> [The task] Using the data below, copy out all lines with the word "textcolor".

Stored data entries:
■ ■ ■ ■ ■ ■ ■

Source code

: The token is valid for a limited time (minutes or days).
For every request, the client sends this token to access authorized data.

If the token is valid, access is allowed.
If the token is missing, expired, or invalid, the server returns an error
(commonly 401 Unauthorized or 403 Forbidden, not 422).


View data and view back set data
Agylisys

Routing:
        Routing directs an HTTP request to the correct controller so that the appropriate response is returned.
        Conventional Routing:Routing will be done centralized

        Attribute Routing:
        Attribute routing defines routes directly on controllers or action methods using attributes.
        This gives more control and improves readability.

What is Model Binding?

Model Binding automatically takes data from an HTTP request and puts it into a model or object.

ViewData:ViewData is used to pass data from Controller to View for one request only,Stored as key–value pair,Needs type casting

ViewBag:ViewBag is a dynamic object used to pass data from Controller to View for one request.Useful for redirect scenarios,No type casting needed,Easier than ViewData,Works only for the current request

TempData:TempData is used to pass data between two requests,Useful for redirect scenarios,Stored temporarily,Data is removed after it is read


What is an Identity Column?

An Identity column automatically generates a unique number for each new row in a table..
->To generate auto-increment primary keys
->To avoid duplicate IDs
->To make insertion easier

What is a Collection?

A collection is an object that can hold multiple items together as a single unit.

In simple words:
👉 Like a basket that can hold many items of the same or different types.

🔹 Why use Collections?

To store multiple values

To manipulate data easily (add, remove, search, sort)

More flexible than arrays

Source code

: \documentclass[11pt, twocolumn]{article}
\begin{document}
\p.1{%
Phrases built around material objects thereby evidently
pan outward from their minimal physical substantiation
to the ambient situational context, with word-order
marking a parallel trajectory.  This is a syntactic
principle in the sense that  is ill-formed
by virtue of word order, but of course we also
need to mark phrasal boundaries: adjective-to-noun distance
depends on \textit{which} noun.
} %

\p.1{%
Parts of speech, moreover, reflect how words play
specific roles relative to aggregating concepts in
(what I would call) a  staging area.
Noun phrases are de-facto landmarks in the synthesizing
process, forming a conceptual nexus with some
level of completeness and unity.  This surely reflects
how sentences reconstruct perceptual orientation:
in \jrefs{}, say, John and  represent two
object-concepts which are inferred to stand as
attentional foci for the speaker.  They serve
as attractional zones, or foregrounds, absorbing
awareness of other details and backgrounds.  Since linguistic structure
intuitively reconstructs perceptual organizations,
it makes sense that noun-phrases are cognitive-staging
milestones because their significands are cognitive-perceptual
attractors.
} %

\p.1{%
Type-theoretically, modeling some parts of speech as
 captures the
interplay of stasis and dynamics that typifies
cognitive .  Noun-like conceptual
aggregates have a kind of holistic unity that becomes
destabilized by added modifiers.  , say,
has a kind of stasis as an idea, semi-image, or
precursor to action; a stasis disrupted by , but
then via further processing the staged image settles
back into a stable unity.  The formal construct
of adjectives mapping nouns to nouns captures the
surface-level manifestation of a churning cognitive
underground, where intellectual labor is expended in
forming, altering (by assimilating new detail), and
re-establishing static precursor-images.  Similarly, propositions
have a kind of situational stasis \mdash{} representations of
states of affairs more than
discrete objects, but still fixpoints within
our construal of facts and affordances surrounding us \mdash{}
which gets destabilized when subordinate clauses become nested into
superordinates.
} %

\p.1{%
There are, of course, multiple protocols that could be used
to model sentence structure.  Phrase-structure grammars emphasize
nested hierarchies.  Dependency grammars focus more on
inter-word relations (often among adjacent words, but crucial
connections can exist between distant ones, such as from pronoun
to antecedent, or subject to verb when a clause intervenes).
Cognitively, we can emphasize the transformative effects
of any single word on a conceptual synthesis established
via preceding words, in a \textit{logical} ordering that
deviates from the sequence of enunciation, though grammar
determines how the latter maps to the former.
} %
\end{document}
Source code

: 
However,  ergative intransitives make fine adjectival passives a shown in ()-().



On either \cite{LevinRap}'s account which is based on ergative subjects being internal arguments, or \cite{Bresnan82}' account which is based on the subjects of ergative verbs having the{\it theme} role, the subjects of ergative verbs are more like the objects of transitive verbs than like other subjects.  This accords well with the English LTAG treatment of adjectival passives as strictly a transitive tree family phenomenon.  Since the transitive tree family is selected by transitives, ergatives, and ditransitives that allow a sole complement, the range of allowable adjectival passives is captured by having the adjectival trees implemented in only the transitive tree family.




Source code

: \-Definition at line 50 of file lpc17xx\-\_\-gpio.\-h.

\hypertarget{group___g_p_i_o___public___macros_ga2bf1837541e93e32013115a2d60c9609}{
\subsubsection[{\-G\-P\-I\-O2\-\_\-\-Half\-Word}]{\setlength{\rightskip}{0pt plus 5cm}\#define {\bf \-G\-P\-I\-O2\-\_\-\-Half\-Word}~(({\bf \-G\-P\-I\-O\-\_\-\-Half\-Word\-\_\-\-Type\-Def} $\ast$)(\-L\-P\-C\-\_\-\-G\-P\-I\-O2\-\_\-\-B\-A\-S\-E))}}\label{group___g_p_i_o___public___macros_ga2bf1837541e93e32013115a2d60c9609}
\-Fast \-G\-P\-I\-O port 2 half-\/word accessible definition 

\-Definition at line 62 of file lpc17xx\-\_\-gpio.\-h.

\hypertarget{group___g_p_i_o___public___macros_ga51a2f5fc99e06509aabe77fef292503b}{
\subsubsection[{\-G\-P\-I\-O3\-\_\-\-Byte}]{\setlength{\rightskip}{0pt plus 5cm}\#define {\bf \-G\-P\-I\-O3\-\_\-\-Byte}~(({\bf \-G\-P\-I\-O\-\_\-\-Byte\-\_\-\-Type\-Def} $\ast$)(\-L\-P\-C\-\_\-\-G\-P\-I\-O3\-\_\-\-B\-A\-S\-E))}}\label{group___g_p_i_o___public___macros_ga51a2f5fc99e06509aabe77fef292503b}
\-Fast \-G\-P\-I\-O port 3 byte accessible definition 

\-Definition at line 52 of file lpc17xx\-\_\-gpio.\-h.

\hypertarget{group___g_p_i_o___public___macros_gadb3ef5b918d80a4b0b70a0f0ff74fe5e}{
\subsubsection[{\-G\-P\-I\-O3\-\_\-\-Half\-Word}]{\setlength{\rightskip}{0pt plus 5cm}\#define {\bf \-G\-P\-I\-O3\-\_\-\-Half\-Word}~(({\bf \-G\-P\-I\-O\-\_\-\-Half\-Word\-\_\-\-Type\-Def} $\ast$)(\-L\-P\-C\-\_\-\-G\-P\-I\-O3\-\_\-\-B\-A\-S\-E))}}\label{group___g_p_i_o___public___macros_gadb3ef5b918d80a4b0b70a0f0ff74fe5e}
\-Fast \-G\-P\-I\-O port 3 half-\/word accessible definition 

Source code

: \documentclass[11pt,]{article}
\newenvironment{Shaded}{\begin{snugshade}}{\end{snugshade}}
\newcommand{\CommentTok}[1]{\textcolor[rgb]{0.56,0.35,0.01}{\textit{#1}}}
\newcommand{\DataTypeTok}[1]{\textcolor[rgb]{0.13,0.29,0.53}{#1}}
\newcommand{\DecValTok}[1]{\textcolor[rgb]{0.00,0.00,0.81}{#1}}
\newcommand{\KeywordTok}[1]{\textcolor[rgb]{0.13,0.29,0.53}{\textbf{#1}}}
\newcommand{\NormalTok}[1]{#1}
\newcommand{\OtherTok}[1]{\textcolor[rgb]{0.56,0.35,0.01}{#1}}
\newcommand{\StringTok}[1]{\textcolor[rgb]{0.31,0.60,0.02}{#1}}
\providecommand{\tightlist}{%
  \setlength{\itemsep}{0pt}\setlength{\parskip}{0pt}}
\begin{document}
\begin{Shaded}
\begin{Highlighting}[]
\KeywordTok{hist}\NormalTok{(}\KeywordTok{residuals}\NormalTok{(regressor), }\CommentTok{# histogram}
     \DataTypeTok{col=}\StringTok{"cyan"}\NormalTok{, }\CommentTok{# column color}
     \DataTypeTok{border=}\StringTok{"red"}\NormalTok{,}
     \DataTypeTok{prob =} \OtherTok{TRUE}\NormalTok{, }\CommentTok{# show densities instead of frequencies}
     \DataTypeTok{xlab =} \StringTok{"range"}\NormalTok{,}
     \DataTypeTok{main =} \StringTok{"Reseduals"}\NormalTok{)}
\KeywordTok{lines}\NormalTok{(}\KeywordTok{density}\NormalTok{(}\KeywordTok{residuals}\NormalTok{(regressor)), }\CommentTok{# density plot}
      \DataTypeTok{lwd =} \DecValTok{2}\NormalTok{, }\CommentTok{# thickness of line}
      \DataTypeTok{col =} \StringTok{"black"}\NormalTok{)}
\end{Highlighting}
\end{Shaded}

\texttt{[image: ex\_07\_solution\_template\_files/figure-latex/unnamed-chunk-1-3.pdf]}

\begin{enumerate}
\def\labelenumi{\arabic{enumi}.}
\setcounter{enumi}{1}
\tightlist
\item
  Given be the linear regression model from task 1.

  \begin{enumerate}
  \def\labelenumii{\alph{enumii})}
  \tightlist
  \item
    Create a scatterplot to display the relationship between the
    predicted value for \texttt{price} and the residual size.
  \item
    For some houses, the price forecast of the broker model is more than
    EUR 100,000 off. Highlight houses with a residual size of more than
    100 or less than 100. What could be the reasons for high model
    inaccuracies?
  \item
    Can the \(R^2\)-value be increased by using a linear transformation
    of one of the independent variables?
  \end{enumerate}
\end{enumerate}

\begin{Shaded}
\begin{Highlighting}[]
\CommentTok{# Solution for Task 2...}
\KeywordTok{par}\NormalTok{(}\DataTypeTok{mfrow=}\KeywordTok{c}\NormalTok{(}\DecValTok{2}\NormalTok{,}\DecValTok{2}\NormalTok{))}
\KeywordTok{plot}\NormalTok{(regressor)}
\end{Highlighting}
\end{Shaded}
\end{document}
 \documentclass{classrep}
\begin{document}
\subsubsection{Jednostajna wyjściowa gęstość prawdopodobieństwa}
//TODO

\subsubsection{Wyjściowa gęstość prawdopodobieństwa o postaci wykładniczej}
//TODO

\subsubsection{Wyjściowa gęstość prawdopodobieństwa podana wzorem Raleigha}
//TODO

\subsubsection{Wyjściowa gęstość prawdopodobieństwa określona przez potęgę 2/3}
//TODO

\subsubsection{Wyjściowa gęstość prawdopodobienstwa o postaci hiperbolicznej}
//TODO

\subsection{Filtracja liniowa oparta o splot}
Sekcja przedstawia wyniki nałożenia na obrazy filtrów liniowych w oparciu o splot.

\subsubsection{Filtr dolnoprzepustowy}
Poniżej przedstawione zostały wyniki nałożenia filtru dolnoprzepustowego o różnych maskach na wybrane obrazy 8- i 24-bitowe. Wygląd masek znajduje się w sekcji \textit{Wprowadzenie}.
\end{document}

■ ■ ■ ■ ■ ■ ■

> [Answer section]
\newcommand{\CommentTok}[1]{\textcolor[rgb]{0.56,0.35,0.01}{\textit{#1}}}
\newcommand{\DataTypeTok}[1]{\textcolor[rgb]{0.13,0.29,0.53}{#1}}
\newcommand{\DecValTok}[1]{\textcolor[rgb]{0.00,0.00,0.81}{#1}}
\newcommand{\KeywordTok}[1]{\textcolor[rgb]{0.13,0.29,0.53}{\textbf{#1}}}
\newcommand{\OtherTok}[1]{\textcolor[rgb]{0.56,0.35,0.01}{#1}}
\newcommand{\StringTok}[1]{\textcolor[rgb]{0.31,0.60,0.02}{#1}}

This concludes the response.